[Data items]
☆ ☆ ☆

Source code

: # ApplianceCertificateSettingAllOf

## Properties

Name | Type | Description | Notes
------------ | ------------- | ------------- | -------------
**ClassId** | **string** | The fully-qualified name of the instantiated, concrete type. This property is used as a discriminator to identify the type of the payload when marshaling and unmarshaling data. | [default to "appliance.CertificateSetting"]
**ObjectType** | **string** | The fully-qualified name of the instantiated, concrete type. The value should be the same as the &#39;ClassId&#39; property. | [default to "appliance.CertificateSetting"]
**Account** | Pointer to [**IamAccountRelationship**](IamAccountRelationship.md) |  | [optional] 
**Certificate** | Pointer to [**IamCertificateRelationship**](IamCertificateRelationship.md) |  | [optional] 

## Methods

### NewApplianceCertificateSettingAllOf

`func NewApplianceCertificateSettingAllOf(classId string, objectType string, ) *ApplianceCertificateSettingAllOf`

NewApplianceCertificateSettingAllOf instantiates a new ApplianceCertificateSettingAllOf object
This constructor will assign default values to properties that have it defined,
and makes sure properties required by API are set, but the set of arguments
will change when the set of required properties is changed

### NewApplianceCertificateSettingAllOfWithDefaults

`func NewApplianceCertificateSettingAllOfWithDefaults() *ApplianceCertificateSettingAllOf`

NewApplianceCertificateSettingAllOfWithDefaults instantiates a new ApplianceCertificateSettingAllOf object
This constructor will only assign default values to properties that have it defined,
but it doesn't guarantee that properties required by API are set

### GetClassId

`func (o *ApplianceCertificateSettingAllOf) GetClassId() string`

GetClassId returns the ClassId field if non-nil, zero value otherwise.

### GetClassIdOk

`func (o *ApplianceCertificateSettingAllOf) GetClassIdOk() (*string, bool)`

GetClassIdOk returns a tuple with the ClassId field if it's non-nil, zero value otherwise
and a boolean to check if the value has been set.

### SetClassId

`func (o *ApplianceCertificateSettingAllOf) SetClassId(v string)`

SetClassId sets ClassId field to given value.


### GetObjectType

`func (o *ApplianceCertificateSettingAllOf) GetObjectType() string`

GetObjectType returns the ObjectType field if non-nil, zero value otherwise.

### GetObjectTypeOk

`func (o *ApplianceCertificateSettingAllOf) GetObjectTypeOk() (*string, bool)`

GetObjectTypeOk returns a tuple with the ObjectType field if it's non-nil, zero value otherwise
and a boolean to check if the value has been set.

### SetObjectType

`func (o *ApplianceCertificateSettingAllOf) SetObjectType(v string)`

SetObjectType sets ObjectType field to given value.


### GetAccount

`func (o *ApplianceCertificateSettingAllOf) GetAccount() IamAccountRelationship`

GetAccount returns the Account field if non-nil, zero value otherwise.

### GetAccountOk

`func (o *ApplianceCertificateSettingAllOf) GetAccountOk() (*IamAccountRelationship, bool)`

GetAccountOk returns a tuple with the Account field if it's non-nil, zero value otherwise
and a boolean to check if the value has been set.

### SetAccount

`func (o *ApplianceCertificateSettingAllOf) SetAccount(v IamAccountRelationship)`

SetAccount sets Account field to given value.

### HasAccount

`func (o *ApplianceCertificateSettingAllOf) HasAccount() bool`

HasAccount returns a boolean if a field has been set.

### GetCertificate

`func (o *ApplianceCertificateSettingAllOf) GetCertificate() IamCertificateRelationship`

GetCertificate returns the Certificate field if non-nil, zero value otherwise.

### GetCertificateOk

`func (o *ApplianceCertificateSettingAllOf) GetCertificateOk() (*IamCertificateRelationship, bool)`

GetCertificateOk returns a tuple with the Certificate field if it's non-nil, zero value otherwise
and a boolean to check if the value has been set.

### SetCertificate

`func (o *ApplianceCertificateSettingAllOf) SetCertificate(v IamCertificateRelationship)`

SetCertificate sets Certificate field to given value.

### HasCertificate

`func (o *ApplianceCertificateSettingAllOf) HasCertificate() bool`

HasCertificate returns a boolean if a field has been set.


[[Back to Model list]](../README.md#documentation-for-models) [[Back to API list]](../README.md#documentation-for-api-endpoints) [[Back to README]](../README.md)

☆ ☆ ☆

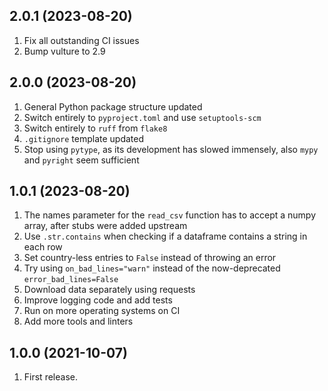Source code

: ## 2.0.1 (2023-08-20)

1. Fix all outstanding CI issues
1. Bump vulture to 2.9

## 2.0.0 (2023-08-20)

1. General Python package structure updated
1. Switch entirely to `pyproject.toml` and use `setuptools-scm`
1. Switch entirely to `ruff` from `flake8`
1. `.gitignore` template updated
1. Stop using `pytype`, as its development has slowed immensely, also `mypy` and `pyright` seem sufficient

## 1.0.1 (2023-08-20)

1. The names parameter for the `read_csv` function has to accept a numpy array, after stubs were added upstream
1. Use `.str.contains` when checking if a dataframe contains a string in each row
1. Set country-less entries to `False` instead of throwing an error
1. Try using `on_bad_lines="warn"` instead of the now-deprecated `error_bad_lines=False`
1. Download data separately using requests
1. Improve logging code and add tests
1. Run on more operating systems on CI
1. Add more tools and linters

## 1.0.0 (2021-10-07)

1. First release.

☆ ☆ ☆

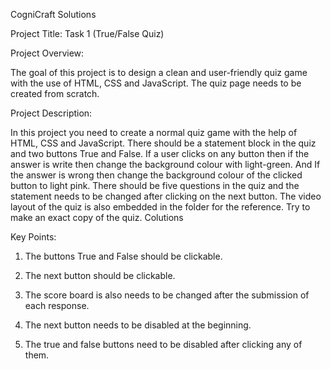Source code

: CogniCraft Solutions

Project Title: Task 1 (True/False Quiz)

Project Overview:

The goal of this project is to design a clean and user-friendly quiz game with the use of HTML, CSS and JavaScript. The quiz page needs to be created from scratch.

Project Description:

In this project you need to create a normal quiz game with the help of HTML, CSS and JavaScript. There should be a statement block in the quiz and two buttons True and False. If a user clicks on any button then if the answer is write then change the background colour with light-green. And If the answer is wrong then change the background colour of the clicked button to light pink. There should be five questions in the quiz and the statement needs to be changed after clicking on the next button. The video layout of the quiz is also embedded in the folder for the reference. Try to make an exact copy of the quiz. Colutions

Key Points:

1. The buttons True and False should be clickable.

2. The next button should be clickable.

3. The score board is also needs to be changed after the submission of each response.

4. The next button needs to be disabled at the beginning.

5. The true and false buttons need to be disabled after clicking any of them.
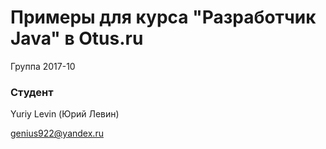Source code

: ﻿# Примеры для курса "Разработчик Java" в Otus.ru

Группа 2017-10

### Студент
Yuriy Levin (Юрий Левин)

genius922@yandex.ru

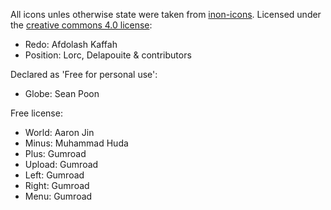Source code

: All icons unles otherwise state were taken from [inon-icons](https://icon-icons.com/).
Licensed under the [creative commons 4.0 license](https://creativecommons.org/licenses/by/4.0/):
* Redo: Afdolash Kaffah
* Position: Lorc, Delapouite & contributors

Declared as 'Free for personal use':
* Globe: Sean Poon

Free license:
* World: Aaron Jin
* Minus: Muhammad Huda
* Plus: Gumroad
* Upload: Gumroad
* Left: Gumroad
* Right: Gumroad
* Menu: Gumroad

☆ ☆ ☆

Set down, exactly as they stand above, the lines starting with the line with "GetObjectTypeOk returns a" and going on through the line with "[[Back to Model", and no others.

> _YOUR SOLUTION_:
GetObjectTypeOk returns a tuple with the ObjectType field if it's non-nil, zero value otherwise
and a boolean to check if the value has been set.

### SetObjectType

`func (o *ApplianceCertificateSettingAllOf) SetObjectType(v string)`

SetObjectType sets ObjectType field to given value.


### GetAccount

`func (o *ApplianceCertificateSettingAllOf) GetAccount() IamAccountRelationship`

GetAccount returns the Account field if non-nil, zero value otherwise.

### GetAccountOk

`func (o *ApplianceCertificateSettingAllOf) GetAccountOk() (*IamAccountRelationship, bool)`

GetAccountOk returns a tuple with the Account field if it's non-nil, zero value otherwise
and a boolean to check if the value has been set.

### SetAccount

`func (o *ApplianceCertificateSettingAllOf) SetAccount(v IamAccountRelationship)`

SetAccount sets Account field to given value.

### HasAccount

`func (o *ApplianceCertificateSettingAllOf) HasAccount() bool`

HasAccount returns a boolean if a field has been set.

### GetCertificate

`func (o *ApplianceCertificateSettingAllOf) GetCertificate() IamCertificateRelationship`

GetCertificate returns the Certificate field if non-nil, zero value otherwise.

### GetCertificateOk

`func (o *ApplianceCertificateSettingAllOf) GetCertificateOk() (*IamCertificateRelationship, bool)`

GetCertificateOk returns a tuple with the Certificate field if it's non-nil, zero value otherwise
and a boolean to check if the value has been set.

### SetCertificate

`func (o *ApplianceCertificateSettingAllOf) SetCertificate(v IamCertificateRelationship)`

SetCertificate sets Certificate field to given value.

### HasCertificate

`func (o *ApplianceCertificateSettingAllOf) HasCertificate() bool`

HasCertificate returns a boolean if a field has been set.


[[Back to Model list]](../README.md#documentation-for-models) [[Back to API list]](../README.md#documentation-for-api-endpoints) [[Back to README]](../README.md)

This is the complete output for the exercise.